Throughout the records below, find each line holding "texttt" and copy it.

DATA UNDER STUDY:

───

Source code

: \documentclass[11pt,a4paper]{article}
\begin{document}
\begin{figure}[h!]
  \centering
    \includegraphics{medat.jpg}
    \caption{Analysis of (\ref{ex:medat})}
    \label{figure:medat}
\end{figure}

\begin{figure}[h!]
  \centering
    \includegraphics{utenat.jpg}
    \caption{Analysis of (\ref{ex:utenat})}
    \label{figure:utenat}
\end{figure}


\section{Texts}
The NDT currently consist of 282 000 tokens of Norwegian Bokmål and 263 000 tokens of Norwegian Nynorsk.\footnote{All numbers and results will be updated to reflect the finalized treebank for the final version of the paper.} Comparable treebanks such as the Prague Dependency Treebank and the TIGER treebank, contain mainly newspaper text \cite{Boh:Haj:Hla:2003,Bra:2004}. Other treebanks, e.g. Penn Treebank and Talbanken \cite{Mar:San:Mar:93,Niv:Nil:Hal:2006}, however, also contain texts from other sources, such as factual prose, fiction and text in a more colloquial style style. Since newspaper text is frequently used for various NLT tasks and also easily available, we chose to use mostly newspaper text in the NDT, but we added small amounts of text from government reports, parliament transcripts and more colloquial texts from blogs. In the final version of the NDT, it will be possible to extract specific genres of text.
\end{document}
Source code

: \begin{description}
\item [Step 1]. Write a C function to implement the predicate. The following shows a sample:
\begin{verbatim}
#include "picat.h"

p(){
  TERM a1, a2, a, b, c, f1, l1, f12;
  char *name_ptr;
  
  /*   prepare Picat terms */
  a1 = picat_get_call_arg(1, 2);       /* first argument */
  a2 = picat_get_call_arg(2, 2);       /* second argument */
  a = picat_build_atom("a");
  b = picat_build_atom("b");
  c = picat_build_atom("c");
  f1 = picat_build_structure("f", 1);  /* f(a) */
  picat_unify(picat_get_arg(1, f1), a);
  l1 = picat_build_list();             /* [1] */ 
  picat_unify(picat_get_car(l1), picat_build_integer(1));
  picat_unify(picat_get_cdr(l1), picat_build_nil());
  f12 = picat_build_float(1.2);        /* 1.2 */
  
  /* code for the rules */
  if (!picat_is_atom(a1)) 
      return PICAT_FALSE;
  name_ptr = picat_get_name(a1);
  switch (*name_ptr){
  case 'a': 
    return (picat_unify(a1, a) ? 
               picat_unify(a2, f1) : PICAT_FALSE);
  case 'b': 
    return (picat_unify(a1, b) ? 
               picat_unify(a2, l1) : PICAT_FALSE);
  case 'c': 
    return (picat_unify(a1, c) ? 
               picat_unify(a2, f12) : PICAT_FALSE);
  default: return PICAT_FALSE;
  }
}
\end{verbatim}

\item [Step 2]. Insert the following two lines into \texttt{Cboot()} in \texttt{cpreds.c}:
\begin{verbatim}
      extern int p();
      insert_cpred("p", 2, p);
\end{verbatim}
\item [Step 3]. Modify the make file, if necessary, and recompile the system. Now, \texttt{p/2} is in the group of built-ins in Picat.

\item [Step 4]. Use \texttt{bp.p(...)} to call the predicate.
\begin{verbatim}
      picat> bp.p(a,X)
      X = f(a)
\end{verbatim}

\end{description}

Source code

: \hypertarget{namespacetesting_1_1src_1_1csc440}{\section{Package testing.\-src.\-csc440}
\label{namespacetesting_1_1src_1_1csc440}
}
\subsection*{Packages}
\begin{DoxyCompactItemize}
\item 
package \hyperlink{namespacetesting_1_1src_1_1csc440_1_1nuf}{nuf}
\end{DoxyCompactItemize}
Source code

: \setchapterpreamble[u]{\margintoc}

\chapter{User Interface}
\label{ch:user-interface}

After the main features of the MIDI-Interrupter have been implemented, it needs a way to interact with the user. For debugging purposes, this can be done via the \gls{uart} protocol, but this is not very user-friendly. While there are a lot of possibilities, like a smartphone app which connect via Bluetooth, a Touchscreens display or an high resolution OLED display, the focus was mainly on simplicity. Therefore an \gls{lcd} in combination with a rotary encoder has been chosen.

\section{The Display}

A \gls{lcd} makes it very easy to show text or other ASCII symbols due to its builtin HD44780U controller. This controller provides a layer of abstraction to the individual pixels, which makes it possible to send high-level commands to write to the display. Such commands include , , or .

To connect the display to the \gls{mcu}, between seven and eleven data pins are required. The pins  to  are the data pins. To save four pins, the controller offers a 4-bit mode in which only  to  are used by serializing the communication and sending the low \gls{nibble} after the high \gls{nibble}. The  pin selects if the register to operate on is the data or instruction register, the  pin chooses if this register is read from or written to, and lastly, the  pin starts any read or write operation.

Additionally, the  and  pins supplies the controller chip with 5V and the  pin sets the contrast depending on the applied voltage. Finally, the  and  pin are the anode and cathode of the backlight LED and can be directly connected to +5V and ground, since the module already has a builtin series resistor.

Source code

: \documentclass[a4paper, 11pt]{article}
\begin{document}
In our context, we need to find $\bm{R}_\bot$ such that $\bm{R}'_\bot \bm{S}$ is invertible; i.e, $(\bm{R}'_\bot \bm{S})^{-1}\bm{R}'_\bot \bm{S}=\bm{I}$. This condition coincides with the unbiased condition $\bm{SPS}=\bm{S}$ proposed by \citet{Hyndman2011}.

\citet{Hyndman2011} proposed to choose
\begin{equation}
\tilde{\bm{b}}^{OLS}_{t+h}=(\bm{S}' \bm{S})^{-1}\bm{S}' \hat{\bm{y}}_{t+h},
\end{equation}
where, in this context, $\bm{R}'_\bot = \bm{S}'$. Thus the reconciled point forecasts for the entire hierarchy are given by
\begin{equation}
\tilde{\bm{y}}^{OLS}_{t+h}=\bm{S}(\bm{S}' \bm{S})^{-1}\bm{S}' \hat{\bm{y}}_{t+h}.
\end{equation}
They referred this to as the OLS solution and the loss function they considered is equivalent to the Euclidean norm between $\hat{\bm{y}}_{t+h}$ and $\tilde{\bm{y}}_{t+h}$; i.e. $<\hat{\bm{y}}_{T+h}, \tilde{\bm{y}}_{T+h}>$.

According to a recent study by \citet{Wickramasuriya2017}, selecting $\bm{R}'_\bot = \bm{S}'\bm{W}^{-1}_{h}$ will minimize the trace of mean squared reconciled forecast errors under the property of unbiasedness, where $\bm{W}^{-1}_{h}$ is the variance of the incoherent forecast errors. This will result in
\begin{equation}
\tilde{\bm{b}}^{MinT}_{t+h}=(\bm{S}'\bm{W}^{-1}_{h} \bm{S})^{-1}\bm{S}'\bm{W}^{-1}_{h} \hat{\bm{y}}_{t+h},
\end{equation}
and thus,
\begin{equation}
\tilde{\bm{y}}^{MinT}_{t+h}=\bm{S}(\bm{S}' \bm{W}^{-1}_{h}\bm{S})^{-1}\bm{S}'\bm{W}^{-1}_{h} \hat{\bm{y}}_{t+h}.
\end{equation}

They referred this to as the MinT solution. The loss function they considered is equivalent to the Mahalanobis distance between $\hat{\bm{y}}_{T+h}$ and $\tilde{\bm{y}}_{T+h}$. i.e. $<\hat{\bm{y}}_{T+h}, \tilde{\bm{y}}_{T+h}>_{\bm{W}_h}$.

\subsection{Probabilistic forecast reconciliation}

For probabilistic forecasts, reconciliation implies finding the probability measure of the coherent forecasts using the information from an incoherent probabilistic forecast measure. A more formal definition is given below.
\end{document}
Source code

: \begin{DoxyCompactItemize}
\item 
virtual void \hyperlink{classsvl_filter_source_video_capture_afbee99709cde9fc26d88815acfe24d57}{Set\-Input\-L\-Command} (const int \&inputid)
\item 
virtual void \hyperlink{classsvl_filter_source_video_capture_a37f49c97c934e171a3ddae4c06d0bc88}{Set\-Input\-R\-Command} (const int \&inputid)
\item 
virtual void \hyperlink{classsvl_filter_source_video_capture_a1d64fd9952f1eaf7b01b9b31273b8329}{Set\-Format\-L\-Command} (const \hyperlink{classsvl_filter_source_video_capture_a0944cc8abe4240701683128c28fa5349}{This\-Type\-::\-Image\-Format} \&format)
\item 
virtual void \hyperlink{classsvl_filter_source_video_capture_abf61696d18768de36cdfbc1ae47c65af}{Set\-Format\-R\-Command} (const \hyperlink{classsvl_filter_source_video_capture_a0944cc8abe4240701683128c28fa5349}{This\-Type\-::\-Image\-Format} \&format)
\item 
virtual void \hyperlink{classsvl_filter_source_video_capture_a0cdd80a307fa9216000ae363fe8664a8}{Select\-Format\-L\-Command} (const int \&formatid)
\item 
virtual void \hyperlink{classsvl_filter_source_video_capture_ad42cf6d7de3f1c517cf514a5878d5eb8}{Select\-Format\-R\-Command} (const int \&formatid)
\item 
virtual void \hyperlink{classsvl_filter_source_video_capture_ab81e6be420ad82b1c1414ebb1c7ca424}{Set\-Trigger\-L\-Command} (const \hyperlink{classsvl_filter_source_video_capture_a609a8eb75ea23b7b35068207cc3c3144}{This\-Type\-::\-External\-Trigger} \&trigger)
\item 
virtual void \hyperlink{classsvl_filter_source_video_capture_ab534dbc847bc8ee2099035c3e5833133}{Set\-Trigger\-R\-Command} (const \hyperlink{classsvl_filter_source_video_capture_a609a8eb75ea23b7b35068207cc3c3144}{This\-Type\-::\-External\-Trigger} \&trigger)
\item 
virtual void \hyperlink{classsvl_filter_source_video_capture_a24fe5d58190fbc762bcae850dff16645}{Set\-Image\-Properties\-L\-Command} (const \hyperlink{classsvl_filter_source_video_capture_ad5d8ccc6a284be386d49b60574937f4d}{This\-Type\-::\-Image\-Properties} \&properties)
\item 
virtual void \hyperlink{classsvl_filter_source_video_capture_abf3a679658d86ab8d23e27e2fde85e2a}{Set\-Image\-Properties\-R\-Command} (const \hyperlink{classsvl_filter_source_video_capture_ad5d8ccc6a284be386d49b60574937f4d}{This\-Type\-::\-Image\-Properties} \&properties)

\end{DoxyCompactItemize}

───

RESULT FOR THIS EXERCISE:
\item [Step 2]. Insert the following two lines into \texttt{Cboot()} in \texttt{cpreds.c}:
\item [Step 3]. Modify the make file, if necessary, and recompile the system. Now, \texttt{p/2} is in the group of built-ins in Picat.
\item [Step 4]. Use \texttt{bp.p(...)} to call the predicate.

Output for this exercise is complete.